> _Supplied data_:
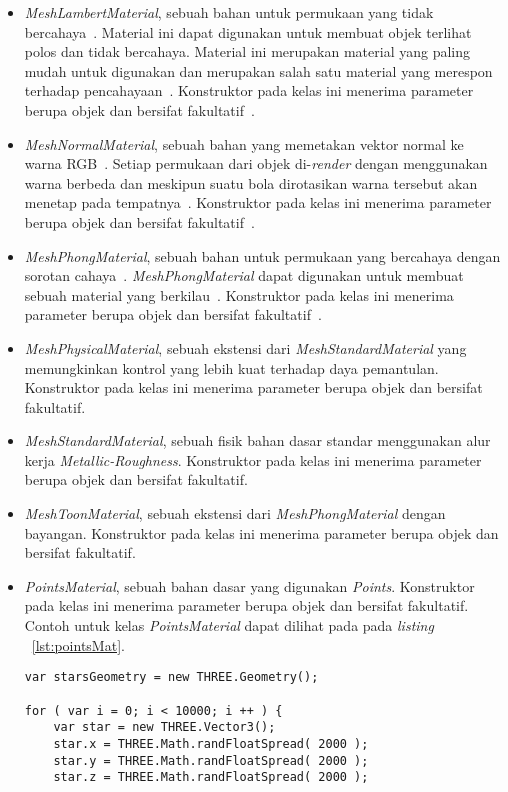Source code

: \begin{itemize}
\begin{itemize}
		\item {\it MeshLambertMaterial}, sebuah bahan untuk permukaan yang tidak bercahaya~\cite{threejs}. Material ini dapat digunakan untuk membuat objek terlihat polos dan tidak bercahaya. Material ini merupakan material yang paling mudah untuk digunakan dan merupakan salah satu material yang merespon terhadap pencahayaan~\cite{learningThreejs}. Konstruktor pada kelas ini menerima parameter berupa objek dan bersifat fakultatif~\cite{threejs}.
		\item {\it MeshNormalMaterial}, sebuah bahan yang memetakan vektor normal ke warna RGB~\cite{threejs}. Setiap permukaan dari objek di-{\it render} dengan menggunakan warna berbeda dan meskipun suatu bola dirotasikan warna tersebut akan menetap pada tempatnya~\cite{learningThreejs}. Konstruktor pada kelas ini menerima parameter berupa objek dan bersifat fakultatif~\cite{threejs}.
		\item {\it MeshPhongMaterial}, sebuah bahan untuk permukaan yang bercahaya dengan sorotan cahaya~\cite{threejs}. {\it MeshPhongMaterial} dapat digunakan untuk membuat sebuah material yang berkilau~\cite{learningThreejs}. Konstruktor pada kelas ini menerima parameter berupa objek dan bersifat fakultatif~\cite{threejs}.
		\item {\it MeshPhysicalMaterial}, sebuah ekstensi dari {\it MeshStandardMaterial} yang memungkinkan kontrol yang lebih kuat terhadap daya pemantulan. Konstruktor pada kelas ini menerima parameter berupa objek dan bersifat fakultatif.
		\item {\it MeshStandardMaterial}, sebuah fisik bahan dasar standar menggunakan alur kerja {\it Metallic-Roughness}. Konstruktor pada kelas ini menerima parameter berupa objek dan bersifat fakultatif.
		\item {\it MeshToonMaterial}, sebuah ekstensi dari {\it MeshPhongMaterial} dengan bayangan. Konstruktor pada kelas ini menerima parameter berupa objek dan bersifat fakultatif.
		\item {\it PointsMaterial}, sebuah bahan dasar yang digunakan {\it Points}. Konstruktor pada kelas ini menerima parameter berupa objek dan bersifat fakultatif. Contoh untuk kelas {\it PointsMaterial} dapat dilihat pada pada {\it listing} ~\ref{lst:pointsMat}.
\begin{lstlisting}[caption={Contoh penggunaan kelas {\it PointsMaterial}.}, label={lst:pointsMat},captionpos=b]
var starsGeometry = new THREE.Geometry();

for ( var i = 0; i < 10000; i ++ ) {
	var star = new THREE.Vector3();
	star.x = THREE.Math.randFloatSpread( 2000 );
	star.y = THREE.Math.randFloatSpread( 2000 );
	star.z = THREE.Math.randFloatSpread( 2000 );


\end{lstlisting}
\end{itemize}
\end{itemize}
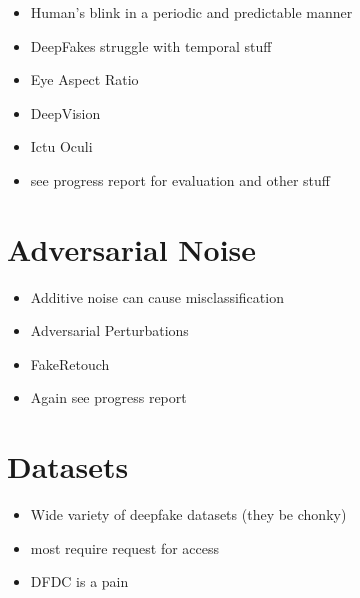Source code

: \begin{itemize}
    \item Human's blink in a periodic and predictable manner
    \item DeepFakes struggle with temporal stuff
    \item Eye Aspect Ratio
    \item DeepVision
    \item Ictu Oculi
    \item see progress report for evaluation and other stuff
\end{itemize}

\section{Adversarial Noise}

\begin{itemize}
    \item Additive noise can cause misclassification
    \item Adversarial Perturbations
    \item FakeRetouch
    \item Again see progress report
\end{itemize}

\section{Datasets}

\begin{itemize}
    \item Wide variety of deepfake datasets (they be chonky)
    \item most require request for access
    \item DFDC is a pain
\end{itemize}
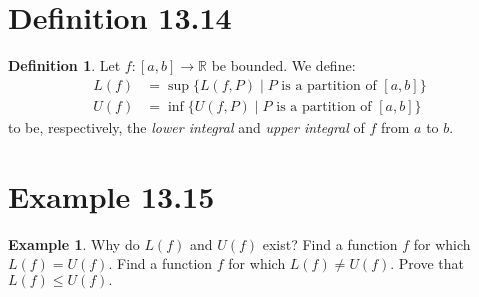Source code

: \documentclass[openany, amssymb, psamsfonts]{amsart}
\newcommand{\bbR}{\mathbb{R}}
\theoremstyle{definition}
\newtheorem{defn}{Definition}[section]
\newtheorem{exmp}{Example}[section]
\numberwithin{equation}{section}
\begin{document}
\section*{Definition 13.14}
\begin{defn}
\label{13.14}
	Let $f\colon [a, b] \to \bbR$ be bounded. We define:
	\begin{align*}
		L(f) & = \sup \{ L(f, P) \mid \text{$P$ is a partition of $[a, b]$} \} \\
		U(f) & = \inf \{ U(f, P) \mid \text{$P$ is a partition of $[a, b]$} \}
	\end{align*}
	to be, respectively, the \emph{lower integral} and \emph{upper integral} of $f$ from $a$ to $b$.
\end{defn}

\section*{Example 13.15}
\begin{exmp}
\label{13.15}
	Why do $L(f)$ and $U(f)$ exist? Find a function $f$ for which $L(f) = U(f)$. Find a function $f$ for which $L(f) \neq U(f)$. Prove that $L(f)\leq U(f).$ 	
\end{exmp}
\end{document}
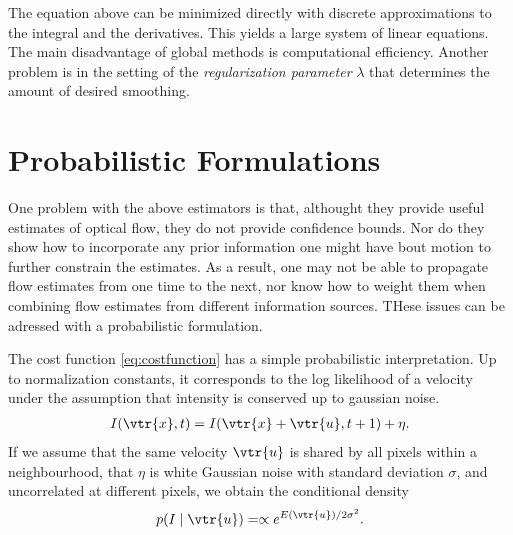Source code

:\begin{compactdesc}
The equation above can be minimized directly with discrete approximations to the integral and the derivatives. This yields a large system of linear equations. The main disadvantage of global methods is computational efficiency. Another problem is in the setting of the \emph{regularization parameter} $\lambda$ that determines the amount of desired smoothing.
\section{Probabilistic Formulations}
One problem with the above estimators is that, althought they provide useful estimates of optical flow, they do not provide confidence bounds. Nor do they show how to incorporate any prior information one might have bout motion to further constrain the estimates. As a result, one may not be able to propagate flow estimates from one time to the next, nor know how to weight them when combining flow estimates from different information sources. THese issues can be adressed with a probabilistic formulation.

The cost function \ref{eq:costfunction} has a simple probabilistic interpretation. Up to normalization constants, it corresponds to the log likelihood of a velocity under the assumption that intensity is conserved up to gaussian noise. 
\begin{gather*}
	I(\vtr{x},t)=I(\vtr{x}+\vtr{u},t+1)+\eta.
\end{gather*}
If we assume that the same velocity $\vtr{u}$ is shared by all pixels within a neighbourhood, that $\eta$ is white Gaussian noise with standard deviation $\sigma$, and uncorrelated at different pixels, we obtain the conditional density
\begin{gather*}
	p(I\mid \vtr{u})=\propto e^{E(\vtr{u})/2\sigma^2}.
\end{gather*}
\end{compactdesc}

==

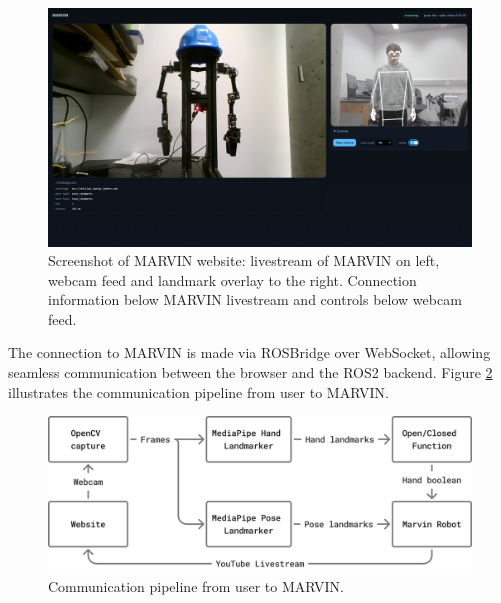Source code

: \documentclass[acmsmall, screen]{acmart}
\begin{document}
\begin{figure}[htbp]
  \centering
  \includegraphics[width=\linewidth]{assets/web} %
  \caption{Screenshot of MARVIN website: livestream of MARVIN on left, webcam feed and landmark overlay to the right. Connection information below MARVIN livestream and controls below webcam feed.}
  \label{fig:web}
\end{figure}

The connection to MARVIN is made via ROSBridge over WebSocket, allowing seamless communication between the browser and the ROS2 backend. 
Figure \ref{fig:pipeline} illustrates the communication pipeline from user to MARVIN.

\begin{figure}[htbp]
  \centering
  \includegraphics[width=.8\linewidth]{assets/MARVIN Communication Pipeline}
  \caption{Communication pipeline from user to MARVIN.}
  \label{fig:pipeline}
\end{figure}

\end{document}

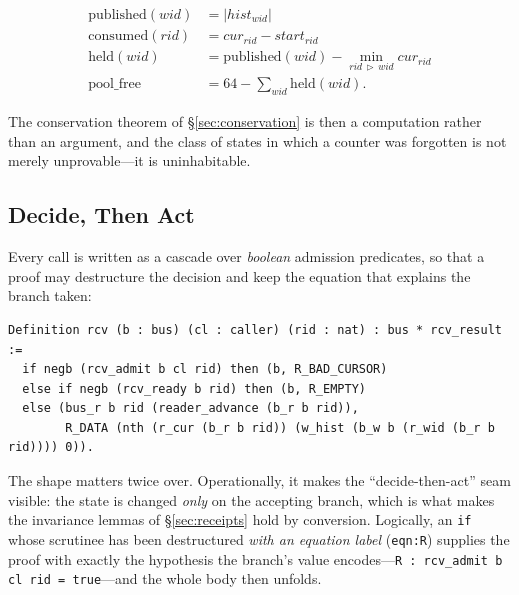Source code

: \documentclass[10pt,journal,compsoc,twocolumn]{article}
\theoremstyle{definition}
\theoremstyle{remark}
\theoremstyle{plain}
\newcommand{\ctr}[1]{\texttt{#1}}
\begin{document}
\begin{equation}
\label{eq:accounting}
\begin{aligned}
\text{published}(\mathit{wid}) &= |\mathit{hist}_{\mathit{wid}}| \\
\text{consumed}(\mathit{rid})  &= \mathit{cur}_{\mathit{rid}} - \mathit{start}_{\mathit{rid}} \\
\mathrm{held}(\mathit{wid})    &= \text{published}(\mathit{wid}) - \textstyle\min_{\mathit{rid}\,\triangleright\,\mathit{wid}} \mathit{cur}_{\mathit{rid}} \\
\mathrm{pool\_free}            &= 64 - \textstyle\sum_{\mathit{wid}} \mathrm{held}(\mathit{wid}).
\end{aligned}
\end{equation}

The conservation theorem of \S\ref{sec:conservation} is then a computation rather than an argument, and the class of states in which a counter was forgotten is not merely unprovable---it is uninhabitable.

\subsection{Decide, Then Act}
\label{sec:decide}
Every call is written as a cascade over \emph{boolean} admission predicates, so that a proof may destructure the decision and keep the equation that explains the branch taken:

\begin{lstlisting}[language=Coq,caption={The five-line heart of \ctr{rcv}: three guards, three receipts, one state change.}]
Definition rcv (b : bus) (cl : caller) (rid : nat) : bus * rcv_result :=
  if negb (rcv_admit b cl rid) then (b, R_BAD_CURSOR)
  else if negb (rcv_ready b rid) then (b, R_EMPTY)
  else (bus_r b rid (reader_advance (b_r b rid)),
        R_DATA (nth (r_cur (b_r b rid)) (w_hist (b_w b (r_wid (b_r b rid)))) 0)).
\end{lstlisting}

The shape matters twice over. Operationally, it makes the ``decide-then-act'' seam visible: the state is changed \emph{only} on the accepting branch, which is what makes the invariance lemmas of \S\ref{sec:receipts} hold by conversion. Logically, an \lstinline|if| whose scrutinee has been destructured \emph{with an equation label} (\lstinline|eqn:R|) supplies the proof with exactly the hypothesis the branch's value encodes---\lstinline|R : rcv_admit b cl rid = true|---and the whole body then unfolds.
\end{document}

> _Try it_:
Determine how many lines in the data contain the string "compactdesc", and give the number only.

> _Finished task_:
2